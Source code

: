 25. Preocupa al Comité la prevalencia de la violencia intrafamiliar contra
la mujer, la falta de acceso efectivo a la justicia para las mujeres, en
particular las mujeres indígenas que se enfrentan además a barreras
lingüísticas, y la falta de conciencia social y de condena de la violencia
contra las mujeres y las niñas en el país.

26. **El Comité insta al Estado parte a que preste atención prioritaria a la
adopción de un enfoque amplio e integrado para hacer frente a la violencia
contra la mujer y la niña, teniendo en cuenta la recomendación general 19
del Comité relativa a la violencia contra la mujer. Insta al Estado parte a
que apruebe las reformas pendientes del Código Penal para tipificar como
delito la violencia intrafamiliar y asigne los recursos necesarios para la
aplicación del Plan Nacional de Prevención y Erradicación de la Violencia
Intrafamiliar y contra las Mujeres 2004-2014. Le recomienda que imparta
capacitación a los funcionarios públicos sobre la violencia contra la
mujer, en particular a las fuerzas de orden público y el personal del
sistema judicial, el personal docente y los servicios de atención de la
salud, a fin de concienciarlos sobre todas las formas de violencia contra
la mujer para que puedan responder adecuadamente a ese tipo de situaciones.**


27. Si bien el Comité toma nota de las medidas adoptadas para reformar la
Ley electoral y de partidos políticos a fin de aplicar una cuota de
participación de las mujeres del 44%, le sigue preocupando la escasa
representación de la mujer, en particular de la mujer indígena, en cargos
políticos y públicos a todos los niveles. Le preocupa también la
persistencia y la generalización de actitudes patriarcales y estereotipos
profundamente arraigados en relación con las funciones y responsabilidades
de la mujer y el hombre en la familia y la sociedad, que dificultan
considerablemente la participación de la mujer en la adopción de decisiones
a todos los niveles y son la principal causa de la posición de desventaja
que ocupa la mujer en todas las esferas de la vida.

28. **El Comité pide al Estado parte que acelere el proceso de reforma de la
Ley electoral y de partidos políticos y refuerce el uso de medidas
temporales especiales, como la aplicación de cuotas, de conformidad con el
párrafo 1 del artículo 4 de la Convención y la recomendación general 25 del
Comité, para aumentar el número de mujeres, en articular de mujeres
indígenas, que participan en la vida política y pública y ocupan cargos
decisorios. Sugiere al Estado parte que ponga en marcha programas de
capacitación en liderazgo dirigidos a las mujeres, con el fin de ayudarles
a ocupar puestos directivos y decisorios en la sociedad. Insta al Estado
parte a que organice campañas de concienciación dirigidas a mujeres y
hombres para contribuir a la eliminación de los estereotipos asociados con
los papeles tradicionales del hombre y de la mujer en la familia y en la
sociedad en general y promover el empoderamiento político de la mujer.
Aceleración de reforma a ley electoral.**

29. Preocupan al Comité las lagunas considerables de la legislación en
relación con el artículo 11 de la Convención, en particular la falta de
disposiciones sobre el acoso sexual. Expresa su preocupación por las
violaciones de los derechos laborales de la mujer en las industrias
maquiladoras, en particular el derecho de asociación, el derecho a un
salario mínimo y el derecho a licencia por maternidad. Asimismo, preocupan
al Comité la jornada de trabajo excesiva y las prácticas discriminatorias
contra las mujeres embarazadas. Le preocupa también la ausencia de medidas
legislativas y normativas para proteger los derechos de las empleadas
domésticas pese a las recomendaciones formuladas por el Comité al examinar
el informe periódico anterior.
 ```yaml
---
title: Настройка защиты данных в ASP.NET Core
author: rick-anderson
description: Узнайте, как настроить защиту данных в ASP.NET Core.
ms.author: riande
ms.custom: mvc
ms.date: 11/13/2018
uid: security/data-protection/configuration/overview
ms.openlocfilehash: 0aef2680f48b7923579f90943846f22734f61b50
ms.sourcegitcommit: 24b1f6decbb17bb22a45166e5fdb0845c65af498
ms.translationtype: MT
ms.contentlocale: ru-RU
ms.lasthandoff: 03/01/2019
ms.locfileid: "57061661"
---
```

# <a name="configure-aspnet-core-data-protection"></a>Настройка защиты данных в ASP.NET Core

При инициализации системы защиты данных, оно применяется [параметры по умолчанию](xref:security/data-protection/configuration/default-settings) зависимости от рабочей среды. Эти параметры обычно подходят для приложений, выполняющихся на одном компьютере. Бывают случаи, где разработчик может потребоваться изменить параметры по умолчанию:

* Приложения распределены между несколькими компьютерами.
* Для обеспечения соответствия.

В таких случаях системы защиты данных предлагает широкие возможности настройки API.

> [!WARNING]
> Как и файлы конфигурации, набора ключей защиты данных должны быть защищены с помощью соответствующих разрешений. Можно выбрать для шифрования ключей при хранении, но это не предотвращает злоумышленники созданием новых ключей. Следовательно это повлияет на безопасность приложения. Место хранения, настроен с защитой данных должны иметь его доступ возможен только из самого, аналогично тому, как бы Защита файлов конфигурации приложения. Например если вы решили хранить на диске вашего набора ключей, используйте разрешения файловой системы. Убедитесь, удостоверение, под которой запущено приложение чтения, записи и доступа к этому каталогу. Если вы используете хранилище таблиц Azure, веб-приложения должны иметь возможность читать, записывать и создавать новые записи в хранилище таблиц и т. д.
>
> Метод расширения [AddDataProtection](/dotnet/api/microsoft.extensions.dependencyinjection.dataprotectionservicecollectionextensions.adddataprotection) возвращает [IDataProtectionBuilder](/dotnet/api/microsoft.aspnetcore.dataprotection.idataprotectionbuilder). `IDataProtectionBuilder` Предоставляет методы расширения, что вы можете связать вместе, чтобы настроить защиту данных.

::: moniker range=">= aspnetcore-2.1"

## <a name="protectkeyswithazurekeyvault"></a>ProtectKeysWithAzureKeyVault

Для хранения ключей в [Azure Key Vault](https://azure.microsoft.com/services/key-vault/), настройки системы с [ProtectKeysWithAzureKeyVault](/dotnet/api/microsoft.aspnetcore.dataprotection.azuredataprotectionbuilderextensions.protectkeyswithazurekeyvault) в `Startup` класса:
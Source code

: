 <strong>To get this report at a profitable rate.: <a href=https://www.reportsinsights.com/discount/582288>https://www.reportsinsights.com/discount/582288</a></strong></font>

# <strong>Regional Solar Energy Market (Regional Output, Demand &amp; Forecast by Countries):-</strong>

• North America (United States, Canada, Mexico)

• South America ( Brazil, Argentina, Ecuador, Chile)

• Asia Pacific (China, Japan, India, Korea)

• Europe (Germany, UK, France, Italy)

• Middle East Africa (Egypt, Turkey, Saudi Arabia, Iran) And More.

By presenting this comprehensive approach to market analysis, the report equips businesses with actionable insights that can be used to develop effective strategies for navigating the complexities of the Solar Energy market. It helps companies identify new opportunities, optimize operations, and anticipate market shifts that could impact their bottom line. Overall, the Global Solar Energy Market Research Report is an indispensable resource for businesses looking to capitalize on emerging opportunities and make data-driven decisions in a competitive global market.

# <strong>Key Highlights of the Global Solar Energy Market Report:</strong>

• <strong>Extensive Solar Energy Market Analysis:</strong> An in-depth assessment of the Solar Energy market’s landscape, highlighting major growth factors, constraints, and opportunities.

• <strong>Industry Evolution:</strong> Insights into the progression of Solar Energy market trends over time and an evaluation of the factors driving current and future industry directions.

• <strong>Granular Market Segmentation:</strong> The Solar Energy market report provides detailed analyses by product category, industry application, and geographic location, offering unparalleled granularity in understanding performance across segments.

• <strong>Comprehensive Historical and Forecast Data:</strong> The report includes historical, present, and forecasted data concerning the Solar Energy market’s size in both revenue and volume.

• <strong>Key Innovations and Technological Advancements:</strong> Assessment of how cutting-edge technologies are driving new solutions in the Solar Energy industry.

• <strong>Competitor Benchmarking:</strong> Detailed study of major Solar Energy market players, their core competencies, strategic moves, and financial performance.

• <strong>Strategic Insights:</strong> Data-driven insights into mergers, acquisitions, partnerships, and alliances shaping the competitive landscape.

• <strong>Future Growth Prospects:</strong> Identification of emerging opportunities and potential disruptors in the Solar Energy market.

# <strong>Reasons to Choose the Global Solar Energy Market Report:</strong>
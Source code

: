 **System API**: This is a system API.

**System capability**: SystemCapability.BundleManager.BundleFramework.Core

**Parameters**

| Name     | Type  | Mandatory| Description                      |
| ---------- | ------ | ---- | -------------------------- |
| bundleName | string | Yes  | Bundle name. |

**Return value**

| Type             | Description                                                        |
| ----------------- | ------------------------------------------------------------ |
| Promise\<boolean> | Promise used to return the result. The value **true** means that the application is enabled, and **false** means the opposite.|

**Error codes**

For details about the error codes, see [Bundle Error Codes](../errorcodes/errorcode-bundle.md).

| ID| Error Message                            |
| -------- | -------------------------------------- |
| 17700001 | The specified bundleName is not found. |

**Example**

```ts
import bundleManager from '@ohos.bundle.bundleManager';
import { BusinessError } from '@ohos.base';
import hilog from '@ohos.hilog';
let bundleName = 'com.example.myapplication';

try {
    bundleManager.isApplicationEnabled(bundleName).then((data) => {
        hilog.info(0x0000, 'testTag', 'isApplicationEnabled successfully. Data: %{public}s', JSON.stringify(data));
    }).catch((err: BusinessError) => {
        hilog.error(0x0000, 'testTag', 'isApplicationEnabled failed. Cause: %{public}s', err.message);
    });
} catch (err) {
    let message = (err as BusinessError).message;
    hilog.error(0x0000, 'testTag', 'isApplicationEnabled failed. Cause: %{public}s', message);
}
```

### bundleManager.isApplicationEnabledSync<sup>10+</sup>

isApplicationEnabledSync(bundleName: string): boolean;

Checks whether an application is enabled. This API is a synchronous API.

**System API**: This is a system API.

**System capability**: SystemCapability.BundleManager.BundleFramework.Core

====

**Task prompt:** Output each line exactly, from the first line of the data down to the line that contains "del Comité relativa", both included.

**Answer to the problem:**
Source code

: 25. Preocupa al Comité la prevalencia de la violencia intrafamiliar contra
la mujer, la falta de acceso efectivo a la justicia para las mujeres, en
particular las mujeres indígenas que se enfrentan además a barreras
lingüísticas, y la falta de conciencia social y de condena de la violencia
contra las mujeres y las niñas en el país.

26. **El Comité insta al Estado parte a que preste atención prioritaria a la
adopción de un enfoque amplio e integrado para hacer frente a la violencia
contra la mujer y la niña, teniendo en cuenta la recomendación general 19
del Comité relativa a la violencia contra la mujer. Insta al Estado parte a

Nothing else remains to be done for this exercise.